▶ Prompt
The records below hold a stretch from the line with "## Configuration" through the line with "- If custom"; return exactly those lines, ends included, and nothing more.

▶ Source records
━━━━━━━━━━━━━━━━━━━━━━━━━━━━━━
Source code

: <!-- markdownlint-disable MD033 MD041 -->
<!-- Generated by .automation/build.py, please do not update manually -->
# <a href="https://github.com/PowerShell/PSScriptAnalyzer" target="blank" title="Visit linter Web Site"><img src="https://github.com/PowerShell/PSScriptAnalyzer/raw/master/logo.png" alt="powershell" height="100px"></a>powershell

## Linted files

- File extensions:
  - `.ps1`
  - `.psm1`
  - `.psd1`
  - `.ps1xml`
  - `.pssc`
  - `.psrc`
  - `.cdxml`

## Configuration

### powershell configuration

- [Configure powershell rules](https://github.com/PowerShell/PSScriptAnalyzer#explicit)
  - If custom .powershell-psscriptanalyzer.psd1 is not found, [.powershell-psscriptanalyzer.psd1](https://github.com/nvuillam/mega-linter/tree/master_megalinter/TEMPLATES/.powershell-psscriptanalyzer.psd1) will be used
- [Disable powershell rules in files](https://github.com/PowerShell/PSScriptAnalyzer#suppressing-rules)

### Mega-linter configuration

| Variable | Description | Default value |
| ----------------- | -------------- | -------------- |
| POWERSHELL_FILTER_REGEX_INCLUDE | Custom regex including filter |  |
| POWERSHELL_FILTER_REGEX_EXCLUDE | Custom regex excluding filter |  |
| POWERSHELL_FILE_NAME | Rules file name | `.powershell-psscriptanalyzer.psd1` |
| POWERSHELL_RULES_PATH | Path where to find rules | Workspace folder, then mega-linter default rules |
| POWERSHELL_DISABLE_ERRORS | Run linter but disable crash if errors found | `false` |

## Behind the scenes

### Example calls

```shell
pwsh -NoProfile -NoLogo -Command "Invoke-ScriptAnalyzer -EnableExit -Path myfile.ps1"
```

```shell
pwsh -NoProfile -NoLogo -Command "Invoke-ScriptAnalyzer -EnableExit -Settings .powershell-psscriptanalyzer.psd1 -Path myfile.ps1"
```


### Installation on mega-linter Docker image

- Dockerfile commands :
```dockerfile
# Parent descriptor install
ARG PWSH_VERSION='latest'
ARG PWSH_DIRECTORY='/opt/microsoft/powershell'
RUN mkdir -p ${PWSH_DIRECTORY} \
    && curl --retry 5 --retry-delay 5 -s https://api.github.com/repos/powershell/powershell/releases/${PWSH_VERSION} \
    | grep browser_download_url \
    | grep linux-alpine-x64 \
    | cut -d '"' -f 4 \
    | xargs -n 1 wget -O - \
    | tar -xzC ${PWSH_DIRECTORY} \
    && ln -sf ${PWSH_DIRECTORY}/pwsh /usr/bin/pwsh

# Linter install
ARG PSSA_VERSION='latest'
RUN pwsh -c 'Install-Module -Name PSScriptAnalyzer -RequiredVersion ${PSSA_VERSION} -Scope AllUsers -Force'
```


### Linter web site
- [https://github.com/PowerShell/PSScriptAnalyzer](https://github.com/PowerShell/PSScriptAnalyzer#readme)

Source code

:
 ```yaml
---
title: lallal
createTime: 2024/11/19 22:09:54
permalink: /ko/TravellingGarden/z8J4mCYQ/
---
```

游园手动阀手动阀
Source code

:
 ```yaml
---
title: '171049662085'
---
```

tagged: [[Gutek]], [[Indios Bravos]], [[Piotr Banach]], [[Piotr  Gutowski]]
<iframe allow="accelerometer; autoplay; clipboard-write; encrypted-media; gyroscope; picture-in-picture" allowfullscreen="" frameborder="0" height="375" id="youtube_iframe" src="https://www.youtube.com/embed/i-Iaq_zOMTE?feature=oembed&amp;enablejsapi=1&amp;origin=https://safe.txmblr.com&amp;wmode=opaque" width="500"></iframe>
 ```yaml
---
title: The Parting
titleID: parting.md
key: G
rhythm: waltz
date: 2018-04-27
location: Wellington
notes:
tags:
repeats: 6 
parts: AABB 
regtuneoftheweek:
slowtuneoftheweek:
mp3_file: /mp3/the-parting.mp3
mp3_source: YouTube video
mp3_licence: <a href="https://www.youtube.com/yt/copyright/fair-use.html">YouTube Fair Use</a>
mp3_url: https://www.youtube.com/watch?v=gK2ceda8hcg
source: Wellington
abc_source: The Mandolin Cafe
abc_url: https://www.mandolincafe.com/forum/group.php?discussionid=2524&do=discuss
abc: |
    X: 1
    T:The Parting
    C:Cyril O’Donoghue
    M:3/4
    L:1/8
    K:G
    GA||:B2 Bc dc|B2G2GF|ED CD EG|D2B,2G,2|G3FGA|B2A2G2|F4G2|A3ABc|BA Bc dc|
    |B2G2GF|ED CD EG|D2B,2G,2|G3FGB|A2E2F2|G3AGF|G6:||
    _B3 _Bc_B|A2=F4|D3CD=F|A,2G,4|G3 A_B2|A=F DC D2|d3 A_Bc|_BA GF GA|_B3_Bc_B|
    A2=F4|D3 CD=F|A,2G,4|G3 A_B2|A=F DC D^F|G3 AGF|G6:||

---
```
━━━━━━━━━━━━━━━━━━━━━━━━━━━━━━
▶ Finished task
## Configuration

### powershell configuration

- [Configure powershell rules](https://github.com/PowerShell/PSScriptAnalyzer#explicit)
  - If custom .powershell-psscriptanalyzer.psd1 is not found, [.powershell-psscriptanalyzer.psd1](https://github.com/nvuillam/mega-linter/tree/master_megalinter/TEMPLATES/.powershell-psscriptanalyzer.psd1) will be used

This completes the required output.